(Excerpts from a dataset)
··········

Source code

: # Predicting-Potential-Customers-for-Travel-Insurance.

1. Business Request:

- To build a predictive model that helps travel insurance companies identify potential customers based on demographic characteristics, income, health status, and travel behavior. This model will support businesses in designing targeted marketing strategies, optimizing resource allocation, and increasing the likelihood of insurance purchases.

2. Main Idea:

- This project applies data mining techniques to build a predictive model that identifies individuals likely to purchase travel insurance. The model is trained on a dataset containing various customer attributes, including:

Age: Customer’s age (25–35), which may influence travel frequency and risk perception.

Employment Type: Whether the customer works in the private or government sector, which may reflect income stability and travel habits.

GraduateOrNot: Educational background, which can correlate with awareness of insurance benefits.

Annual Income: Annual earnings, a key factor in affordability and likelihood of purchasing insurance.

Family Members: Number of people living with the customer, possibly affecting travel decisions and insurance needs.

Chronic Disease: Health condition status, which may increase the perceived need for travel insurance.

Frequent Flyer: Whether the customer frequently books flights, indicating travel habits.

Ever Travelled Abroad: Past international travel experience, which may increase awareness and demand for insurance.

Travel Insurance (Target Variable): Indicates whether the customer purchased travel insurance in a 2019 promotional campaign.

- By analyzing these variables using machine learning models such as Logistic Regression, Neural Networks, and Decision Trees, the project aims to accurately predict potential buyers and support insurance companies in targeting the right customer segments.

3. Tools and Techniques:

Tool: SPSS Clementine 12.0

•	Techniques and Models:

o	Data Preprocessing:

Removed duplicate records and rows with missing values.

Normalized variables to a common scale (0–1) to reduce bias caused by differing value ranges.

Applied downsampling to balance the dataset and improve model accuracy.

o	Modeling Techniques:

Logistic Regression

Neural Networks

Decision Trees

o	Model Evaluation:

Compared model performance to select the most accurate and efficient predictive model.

··········

■ HOW TO COMPLETE THIS TASK
Scan the lines above for "- This project" and for "Age: Customer’s age". Repeat exactly the line holding each of them and every line in between.

■ ANSWER SPACE
- This project applies data mining techniques to build a predictive model that identifies individuals likely to purchase travel insurance. The model is trained on a dataset containing various customer attributes, including:

Age: Customer’s age (25–35), which may influence travel frequency and risk perception.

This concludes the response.